After the divorce she’d gone to live with dad, mother didn’t want her around – not after she got pregnant at the age of nineteen. She didn’t want her friends from the company frowning down upon her for her daughter’s un-responsibilities so she was shipped to dad’s while we had to stay in the apartment in Manhattan.

Don’t get me wrong, I love her to pieces, I just don’t get along with my dad very much, to put it bluntly – but in the nicest possible way – my dad thought more about his girlfriends, who were mostly nearly twenty years younger than him than his own children.
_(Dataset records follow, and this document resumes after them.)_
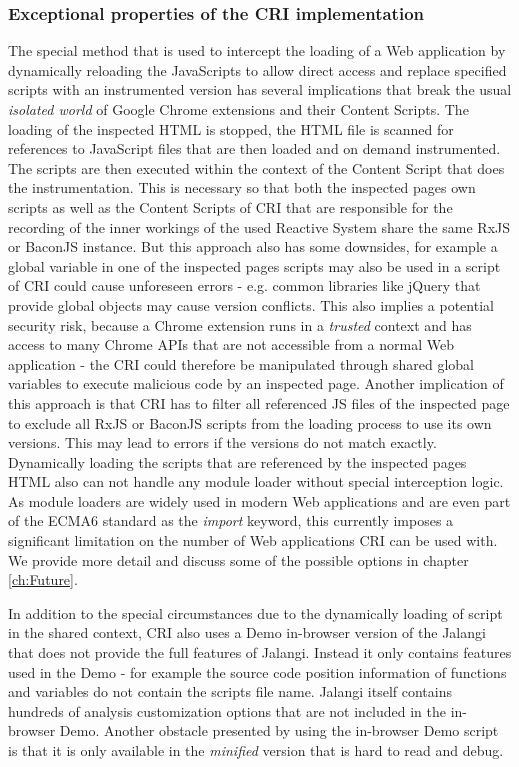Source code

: 	\subsubsection{Exceptional properties of the CRI implementation}
	The special method that is used to intercept the loading of a Web application by dynamically reloading the JavaScripts to allow direct access and replace specified scripts with an instrumented version has several implications that break the usual \emph{isolated world} \cite{GoogleApiContentScripts} of Google Chrome extensions and their Content Scripts. The loading of the inspected HTML is stopped, the HTML file is scanned for references to JavaScript files that are then loaded and on demand instrumented. The scripts are then executed within the context of the Content Script that does the instrumentation. This is necessary so that both the inspected pages own scripts as well as the Content Scripts of CRI that are responsible for the recording of the inner workings of the used Reactive System share the same RxJS or BaconJS instance. But this approach also has some downsides, for example a global variable in one of the inspected pages scripts may also be used in a script of CRI could cause unforeseen errors - e.g. common libraries like jQuery \cite{jQuery} that provide global objects may cause version conflicts. This also implies a potential security risk, because a Chrome extension runs in a \emph{trusted} context and has access to many Chrome APIs that are not accessible from a normal Web application - the CRI could therefore be manipulated through shared global variables to execute malicious code by an inspected page.
	Another implication of this approach is that CRI has to filter all referenced JS files of the inspected page to exclude all RxJS or BaconJS scripts from the loading process to use its own versions. This may lead to errors if the versions do not match exactly.
	Dynamically loading the scripts that are referenced by the inspected pages HTML also can not handle any module loader without special interception logic. As module loaders are widely used in modern Web applications and are even part of the ECMA6 \cite{ECMA6import} standard as the \emph{import} keyword, this currently imposes a significant limitation on the number of Web applications CRI can be used with. We provide more detail and discuss some of the possible options in chapter \ref{ch:Future}.
	
	
	In addition to the special circumstances due to the dynamically loading of script in the shared context, CRI also uses a Demo \cite{JalangiDemo} in-browser version of the Jalangi \cite{Jalangi} that does not provide the full features of Jalangi. Instead it only contains features used in the Demo - for example the source code position information of functions and variables do not contain the scripts file name. Jalangi itself contains hundreds of analysis customization options that are not included in the in-browser Demo. Another obstacle presented by using the in-browser Demo script is that it is only available in the \emph{minified} version that is hard to read and debug.
	
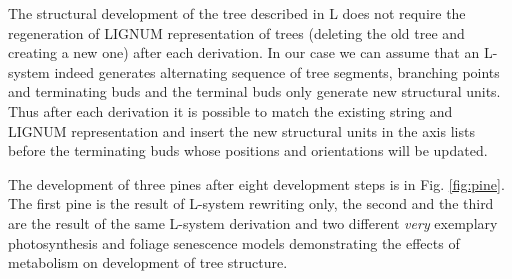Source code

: The structural development of the tree described in L does not require
the regeneration  of LIGNUM representation of trees  (deleting the old
tree and  creating a new one)  after each derivation.  In  our case we
can assume  that an L-system indeed generates  alternating sequence of
tree segments, branching points  and terminating buds and the terminal
buds only  generate new structural units.  Thus  after each derivation
it is possible to match  the existing string and LIGNUM representation
and  insert the  new structural  units in  the axis  lists  before the
terminating buds whose positions and orientations will be updated.

The development  of three  pines after eight  development steps  is in
Fig.   \ref{fig:pine}.  The  first  pine  is the  result  of  L-system
rewriting only,  the second and the  third are the result  of the same
L-system   derivation   and  two   different   {\it  very}   exemplary
photosynthesis and foliage senescence models demonstrating the effects
of metabolism on development of tree structure.



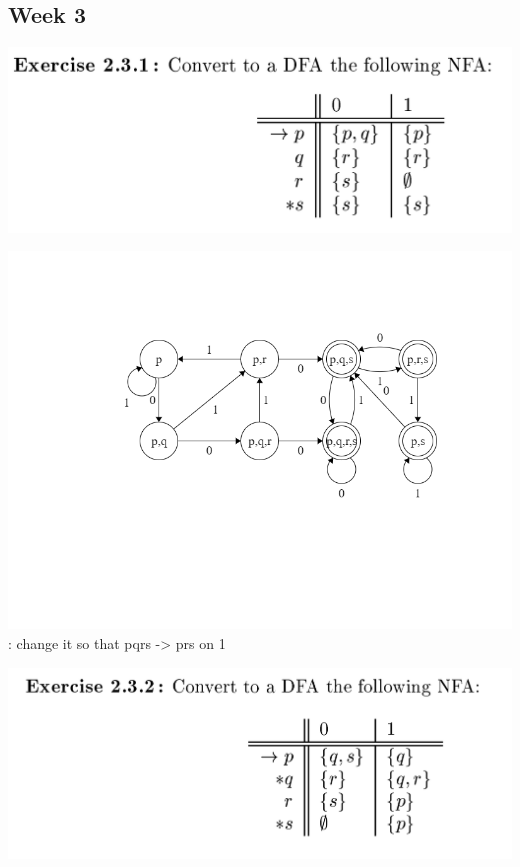 \documentclass{article}
\theoremstyle{theorem}
\theoremstyle{definition}
\theoremstyle{remark}
\begin{document}
\subsection{Week 3}

\includegraphics[scale=0.2]{Images/Week3.png}

\includegraphics[scale=0.4]{Images/2.3.1.png} : change it so that pqrs -> prs on 1

\includegraphics[scale=0.2]{Images/Week3a.png}
\end{document}
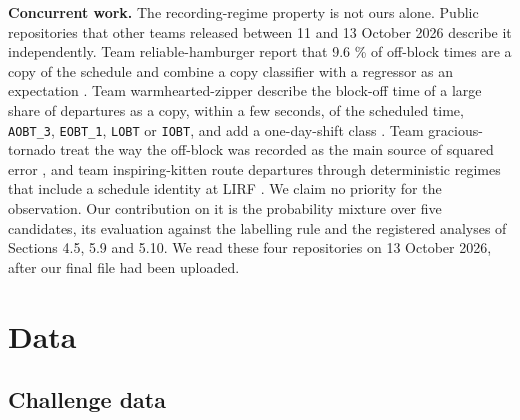 \documentclass[11pt,a4paper]{article}
\begin{document}
\textbf{Concurrent work.} The recording-regime property is not ours alone. Public repositories that other teams released between 11 and 13 October 2026 describe it independently. Team reliable-hamburger report that 9.6 \% of off-block times are a copy of the schedule and combine a copy classifier with a regressor as an expectation \autocite{reliablehamburger2026}. Team warmhearted-zipper describe the block-off time of a large share of departures as a copy, within a few seconds, of the scheduled time, \texttt{AOBT\_\allowbreak{}3}, \texttt{EOBT\_\allowbreak{}1}, \texttt{LOBT} or \texttt{IOBT}, and add a one-day-shift class \autocite{warmheartedzipper2026}. Team gracious-tornado treat the way the off-block was recorded as the main source of squared error \autocite{gracioustornado2026}, and team inspiring-kitten route departures through deterministic regimes that include a schedule identity at LIRF \autocite{inspiringkitten2026}. We claim no priority for the observation. Our contribution on it is the probability mixture over five candidates, its evaluation against the labelling rule and the registered analyses of Sections 4.5, 5.9 and 5.10. We read these four repositories on 13 October 2026, after our final file had been uploaded.

\section{Data}\label{data}

\subsection{Challenge data}\label{challenge-data}
\end{document}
“Yes,” the receptionist answered, finally getting a word in edge ways. “Chloe’s out the back. Would you like me to go and get her for you?”

“If you could,” my sister nodded. “Then yes, please.”

The receptionist smiled, “I’ll be right back.”

Moments later, a wavy sea of brown hair came bouncing behind the receptionist.

“Sweetie!” Chloe called, hugging Demi close. “Your appointment isn’t until next Wednesday, what are you doing here?”

Demi pointed to me sheepishly and Chloe, my twenty-five year old sister turned to face me.